The reasons for James Tooley’s suspension are shrouded in legal confidentiality but allies suspect reported allegations from his wife are a cover to silence him, reports the Times. Here’s an extract:
Allies of the vice-chancellor are furious at his suspension. They question whether the university authorities have become uncomfortable with Tooley’s public anti-woke stance and used his wife’s allegations to silence him.
The situation has plunged the university into crisis. Renowned for its commitment to academic freedom, Buckingham is keeping comment to a minimum and staff have been asked not to speak to the media.
The chain of events shredding Buckingham’s reputation began on Friday, October 11th, when Tooley, 65, was summoned to a meeting with Mark Qualter, the chairman of the university council.
The vice-chancellor, who has been in post for four years, was told he was being suspended at once and had to leave his grace and favour residence, Ondaatje Hall, that evening.
Just after 2pm the same day, Thames Valley Police had responded to a call which included “reports of a suspicious object” at the Tooleys’ residence. Officers visited the property and, according to a police spokesman, “it was deemed no crime had been committed”.

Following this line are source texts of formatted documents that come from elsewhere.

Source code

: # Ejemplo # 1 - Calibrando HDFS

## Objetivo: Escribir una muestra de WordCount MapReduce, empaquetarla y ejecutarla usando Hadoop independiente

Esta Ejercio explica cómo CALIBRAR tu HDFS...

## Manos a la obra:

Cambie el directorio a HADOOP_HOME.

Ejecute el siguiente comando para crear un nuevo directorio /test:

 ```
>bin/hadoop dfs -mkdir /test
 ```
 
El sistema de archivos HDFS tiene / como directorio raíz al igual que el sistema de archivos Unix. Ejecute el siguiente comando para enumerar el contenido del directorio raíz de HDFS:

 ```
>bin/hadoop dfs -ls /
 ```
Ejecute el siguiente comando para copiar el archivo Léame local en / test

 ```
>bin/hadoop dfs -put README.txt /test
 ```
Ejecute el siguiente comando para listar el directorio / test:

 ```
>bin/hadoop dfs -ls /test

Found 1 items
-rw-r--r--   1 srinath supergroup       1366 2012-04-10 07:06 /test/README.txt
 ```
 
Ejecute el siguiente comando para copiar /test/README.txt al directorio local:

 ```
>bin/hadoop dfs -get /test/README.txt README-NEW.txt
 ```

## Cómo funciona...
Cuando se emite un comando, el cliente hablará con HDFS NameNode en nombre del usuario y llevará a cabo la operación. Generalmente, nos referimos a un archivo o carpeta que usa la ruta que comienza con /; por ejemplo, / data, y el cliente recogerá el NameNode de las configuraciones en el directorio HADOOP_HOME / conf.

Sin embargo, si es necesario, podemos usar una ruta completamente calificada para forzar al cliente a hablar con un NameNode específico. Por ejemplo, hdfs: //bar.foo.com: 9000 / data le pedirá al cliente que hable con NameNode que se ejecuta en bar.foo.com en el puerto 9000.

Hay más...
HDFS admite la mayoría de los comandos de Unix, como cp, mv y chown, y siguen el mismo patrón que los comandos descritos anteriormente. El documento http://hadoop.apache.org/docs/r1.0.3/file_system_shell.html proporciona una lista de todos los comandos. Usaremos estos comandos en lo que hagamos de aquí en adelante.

Tooley’s friends say “vexatious” allegations about a “toy gun” brought police to his door. The object was a junior air rifle which did not require a firearms licence but was removed from the property by police.

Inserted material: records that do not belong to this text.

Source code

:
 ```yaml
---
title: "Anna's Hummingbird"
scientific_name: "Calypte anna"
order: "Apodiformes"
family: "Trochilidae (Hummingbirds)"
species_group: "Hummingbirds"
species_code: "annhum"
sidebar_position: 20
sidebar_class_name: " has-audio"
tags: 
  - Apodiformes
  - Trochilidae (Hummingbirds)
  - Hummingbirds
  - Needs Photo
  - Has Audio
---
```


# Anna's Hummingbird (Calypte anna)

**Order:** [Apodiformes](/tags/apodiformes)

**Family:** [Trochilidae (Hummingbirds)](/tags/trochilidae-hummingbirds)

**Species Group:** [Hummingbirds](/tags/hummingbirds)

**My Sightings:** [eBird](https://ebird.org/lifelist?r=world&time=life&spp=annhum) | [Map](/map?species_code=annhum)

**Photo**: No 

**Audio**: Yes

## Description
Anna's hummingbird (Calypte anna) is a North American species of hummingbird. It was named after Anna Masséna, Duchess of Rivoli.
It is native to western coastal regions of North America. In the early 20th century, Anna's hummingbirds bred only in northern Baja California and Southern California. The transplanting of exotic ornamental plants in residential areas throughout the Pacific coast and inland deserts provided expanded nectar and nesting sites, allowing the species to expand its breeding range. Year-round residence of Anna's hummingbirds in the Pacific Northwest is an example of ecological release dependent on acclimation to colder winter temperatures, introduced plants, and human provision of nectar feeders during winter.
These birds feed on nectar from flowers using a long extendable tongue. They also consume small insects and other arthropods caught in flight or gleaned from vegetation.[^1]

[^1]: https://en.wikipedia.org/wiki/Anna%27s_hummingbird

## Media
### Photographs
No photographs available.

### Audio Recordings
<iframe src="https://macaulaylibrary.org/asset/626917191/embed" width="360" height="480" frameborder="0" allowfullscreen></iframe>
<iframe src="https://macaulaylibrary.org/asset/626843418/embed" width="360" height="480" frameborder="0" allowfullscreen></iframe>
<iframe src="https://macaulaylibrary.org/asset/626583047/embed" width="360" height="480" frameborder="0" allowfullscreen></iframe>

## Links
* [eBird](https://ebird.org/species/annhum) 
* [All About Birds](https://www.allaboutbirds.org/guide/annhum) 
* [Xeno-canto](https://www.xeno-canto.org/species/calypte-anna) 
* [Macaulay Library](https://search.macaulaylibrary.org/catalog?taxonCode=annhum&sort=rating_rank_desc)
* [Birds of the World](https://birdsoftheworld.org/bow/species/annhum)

At about 9pm that same evening, the university informed more than 3,000 staff and students by email that Tooley had been suspended after “a number of serious allegations”.

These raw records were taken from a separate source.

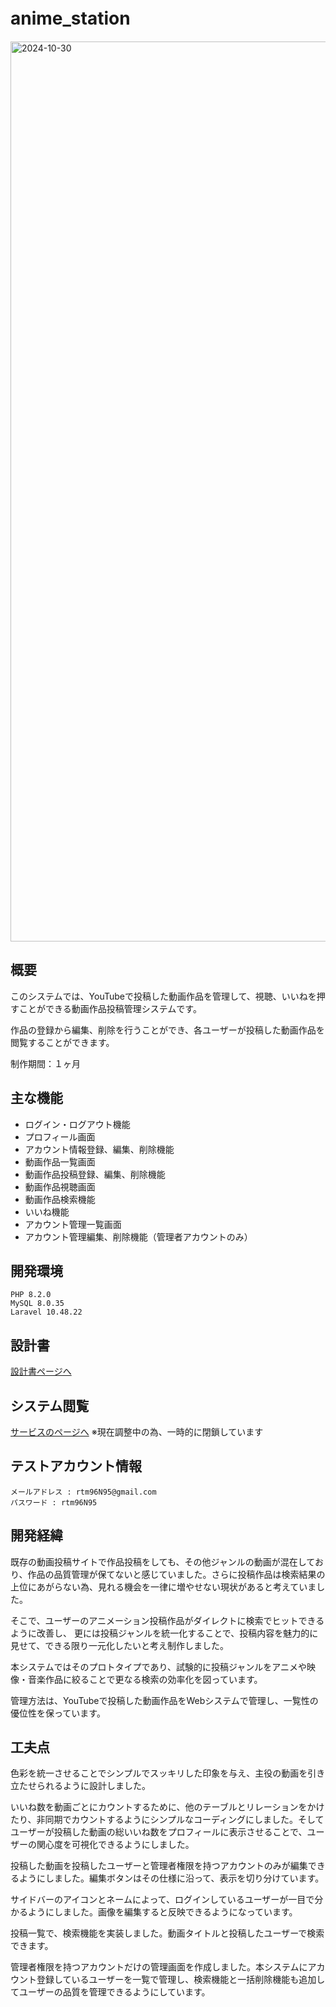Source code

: # anime_station　
<img width="1440" alt="2024-10-30" src="https://github.com/user-attachments/assets/a748c9d0-f5e8-44e7-b511-f3af084e8432">


## 概要
このシステムでは、YouTubeで投稿した動画作品を管理して、視聴、いいねを押すことができる動画作品投稿管理システムです。

作品の登録から編集、削除を行うことができ、各ユーザーが投稿した動画作品を閲覧することができます。

制作期間：１ヶ月

## 主な機能
- ログイン・ログアウト機能
- プロフィール画面
- アカウント情報登録、編集、削除機能
- 動画作品一覧画面
- 動画作品投稿登録、編集、削除機能
- 動画作品視聴画面
- 動画作品検索機能
- いいね機能
- アカウント管理一覧画面
- アカウント管理編集、削除機能（管理者アカウントのみ）

## 開発環境
```
PHP 8.2.0 
MySQL 8.0.35 
Laravel 10.48.22
```
## 設計書
[設計書ページへ](https://drive.google.com/drive/folders/1YgAsX0wfnoFdUEcnnU-STgbtIhC9oclf?usp=drive_link)

## システム閲覧
[サービスのページへ](https://anime-station-8a4665b10849.herokuapp.com)
※現在調整中の為、一時的に閉鎖しています

## テストアカウント情報
```
メールアドレス : rtm96N95@gmail.com
パスワード : rtm96N95
```
## 開発経緯
既存の動画投稿サイトで作品投稿をしても、その他ジャンルの動画が混在しており、作品の品質管理が保てないと感じていました。さらに投稿作品は検索結果の上位にあがらない為、見れる機会を一律に増やせない現状があると考えていました。

そこで、ユーザーのアニメーション投稿作品がダイレクトに検索でヒットできるように改善し、
更には投稿ジャンルを統一化することで、投稿内容を魅力的に見せて、できる限り一元化したいと考え制作しました。

本システムではそのプロトタイプであり、試験的に投稿ジャンルをアニメや映像・音楽作品に絞ることで更なる検索の効率化を図っています。

管理方法は、YouTubeで投稿した動画作品をWebシステムで管理し、一覧性の優位性を保っています。

## 工夫点
色彩を統一させることでシンプルでスッキリした印象を与え、主役の動画を引き立たせられるように設計しました。

いいね数を動画ごとにカウントするために、他のテーブルとリレーションをかけたり、非同期でカウントするようにシンプルなコーディングにしました。そしてユーザーが投稿した動画の総いいね数をプロフィールに表示させることで、ユーザーの関心度を可視化できるようにしました。

投稿した動画を投稿したユーザーと管理者権限を持つアカウントのみが編集できるようにしました。編集ボタンはその仕様に沿って、表示を切り分けています。

サイドバーのアイコンとネームによって、ログインしているユーザーが一目で分かるようにしました。画像を編集すると反映できるようになっています。

投稿一覧で、検索機能を実装しました。動画タイトルと投稿したユーザーで検索できます。

管理者権限を持つアカウントだけの管理画面を作成しました。本システムにアカウント登録しているユーザーを一覧で管理し、検索機能と一括削除機能も追加してユーザーの品質を管理できるようにしています。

The suspension was ratified by the full governing council the following Monday and has been reviewed and upheld at a more recent meeting. Tooley has since instructed a law firm which promises “tenacious legal advice” to represent him in employment and matrimonial matters.
The idea has taken root among the vice-chancellor’s supporters that the university is shutting down a prominent critic of woke orthodoxies who welcomed “exiles and refugees” frozen out by cancel culture elsewhere in the sector. He established the Centre of Heterodox Social Science to study “progressive illiberalism, also known as ‘wokeism’.”
Friends believe Tooley, described by colleagues as “bookish, gentle and kindly”, especially upset members of the university council with the plan to appoint Hirsi Ali, a passionate advocate of free speech and an outspoken critic of Islam, as the inaugural Margaret Thatcher professor at the University of Buckingham. (Margaret Thatcher championed Britain’s first private university, and became its chancellor after leaving Downing Street).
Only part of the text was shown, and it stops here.